* Information given *
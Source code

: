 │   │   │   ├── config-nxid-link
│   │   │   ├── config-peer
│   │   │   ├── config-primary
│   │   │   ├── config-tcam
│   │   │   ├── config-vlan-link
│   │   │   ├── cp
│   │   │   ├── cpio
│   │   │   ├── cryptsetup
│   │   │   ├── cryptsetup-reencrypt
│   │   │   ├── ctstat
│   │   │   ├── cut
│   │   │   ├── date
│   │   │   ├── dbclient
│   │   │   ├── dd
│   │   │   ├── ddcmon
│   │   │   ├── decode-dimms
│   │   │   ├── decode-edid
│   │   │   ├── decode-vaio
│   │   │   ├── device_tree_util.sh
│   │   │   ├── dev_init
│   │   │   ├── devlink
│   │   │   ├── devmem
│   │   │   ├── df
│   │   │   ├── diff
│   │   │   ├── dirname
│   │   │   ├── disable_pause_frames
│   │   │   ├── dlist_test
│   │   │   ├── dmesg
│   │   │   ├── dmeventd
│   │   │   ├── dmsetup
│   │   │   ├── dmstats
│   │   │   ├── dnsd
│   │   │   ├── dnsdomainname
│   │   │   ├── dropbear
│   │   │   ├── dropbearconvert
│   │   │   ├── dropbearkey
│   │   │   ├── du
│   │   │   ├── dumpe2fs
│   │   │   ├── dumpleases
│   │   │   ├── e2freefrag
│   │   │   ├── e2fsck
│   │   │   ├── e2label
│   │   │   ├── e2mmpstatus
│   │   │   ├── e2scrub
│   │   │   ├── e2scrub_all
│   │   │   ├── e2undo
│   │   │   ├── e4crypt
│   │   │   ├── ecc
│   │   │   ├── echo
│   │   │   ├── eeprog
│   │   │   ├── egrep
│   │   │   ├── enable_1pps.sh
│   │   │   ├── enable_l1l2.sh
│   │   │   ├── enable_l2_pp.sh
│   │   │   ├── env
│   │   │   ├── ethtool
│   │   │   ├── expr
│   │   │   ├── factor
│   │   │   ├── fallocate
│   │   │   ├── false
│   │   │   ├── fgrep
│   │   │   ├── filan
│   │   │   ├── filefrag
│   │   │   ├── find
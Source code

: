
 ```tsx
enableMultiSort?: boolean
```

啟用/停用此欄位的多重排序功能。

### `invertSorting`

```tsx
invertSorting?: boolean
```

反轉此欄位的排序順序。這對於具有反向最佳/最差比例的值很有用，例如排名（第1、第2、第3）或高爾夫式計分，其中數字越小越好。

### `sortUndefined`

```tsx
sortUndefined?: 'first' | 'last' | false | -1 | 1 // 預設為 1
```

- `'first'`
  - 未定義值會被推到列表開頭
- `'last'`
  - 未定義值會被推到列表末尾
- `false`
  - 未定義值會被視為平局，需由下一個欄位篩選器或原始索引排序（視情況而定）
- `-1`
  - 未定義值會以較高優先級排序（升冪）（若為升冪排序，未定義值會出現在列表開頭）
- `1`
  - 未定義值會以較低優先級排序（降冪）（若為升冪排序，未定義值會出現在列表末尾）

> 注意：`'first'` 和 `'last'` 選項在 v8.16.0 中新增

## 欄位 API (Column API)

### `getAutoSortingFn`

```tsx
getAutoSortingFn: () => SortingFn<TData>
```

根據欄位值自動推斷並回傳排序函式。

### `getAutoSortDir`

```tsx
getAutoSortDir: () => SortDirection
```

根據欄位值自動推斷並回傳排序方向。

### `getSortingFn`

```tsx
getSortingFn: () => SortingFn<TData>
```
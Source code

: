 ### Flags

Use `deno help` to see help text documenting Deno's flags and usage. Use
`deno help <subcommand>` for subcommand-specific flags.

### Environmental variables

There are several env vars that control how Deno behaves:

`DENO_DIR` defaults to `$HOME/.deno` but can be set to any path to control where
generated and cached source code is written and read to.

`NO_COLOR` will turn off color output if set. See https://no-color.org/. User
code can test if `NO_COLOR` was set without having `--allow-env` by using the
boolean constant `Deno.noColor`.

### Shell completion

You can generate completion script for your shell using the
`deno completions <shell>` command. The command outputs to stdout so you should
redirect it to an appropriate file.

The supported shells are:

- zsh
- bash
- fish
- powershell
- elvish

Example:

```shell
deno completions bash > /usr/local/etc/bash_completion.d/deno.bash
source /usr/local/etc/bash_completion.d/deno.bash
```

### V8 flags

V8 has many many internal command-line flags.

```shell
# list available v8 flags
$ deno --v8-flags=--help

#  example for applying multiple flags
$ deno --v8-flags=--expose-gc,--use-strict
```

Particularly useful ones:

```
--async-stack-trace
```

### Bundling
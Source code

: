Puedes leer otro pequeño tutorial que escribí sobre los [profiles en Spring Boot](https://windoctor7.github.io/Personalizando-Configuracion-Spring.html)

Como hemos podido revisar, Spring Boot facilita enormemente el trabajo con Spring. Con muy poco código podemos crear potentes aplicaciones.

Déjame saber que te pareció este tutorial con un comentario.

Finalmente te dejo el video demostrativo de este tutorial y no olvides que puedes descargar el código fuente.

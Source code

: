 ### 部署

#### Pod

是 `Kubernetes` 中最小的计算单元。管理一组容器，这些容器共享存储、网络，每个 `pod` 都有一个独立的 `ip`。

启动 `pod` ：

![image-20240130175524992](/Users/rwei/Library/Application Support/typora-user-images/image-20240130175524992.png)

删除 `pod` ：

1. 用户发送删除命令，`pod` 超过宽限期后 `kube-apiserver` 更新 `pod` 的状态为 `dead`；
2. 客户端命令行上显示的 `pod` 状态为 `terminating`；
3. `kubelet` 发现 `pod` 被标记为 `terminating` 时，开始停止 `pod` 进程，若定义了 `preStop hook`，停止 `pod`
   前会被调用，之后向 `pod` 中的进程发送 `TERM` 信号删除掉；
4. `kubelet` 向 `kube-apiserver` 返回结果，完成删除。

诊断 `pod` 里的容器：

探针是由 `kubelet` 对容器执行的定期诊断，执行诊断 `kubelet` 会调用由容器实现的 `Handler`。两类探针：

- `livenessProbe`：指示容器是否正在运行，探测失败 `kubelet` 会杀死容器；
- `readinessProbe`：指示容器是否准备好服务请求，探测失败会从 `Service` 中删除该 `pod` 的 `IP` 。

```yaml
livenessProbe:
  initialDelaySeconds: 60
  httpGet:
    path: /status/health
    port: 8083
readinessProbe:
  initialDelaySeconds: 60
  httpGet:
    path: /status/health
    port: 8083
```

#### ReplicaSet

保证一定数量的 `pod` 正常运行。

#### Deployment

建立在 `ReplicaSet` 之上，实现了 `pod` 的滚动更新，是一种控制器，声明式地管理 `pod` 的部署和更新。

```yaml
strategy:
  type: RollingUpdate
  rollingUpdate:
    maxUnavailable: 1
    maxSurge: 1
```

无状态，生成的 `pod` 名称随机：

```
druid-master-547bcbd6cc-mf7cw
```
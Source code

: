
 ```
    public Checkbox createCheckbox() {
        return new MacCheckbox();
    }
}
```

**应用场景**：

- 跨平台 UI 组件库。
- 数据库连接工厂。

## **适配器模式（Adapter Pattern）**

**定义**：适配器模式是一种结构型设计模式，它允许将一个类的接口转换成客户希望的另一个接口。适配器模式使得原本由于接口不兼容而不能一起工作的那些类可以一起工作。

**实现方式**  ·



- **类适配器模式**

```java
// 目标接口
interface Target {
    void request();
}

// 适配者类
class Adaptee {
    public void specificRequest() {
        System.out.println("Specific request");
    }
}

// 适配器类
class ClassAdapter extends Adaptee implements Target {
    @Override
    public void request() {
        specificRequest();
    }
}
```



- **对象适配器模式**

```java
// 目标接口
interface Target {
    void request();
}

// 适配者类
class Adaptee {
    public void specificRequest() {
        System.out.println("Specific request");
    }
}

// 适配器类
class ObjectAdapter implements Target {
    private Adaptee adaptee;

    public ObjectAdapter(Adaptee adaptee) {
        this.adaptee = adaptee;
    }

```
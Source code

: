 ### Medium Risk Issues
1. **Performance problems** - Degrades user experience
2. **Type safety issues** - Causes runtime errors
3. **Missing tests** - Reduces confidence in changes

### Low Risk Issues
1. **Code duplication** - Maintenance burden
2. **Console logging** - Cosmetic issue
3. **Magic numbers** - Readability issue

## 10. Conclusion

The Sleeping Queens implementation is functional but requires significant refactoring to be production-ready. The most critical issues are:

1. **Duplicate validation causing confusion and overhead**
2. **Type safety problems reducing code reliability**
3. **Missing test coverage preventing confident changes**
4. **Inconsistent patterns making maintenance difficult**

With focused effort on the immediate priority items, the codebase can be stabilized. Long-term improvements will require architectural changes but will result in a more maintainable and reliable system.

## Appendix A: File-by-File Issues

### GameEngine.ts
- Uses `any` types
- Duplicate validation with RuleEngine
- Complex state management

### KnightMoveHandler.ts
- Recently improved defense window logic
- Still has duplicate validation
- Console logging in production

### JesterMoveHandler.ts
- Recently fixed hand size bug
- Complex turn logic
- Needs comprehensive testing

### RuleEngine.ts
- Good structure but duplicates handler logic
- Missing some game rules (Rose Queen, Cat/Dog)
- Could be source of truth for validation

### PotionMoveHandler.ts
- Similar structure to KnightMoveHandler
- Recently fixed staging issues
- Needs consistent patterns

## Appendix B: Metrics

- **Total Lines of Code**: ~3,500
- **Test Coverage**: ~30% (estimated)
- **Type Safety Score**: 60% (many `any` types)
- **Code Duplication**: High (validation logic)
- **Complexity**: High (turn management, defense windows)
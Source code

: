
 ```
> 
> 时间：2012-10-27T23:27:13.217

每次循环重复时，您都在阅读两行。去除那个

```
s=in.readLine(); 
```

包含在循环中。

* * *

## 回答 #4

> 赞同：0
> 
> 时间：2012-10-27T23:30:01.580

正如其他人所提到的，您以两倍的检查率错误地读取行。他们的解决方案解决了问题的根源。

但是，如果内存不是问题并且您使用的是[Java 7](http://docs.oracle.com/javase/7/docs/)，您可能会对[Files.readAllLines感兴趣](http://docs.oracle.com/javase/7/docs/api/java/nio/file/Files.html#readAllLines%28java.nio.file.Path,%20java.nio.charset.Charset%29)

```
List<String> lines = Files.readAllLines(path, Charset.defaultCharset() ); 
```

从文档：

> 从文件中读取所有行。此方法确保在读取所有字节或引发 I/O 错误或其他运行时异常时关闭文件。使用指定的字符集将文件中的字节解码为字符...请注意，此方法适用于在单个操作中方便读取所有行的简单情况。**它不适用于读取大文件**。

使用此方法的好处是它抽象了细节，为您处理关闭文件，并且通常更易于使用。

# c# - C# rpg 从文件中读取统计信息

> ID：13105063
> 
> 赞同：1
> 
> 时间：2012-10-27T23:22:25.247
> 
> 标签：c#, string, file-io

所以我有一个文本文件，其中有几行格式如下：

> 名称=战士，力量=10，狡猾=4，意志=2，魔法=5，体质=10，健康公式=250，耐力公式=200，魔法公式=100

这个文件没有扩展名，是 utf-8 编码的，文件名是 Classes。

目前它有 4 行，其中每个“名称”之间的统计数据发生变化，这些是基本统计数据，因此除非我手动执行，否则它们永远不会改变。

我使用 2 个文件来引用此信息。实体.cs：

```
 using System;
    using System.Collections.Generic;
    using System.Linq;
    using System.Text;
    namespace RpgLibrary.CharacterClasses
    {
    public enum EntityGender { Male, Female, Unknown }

* What is needed *
Go through the listing above and locate each line that holds the word "html". Copy those lines.

* Written answer *
:Puedes leer otro pequeño tutorial que escribí sobre los [profiles en Spring Boot](https://windoctor7.github.io/Personalizando-Configuracion-Spring.html)
但是，如果内存不是问题并且您使用的是[Java 7](http://docs.oracle.com/javase/7/docs/)，您可能会对[Files.readAllLines感兴趣](http://docs.oracle.com/javase/7/docs/api/java/nio/file/Files.html#readAllLines%28java.nio.file.Path,%20java.nio.charset.Charset%29)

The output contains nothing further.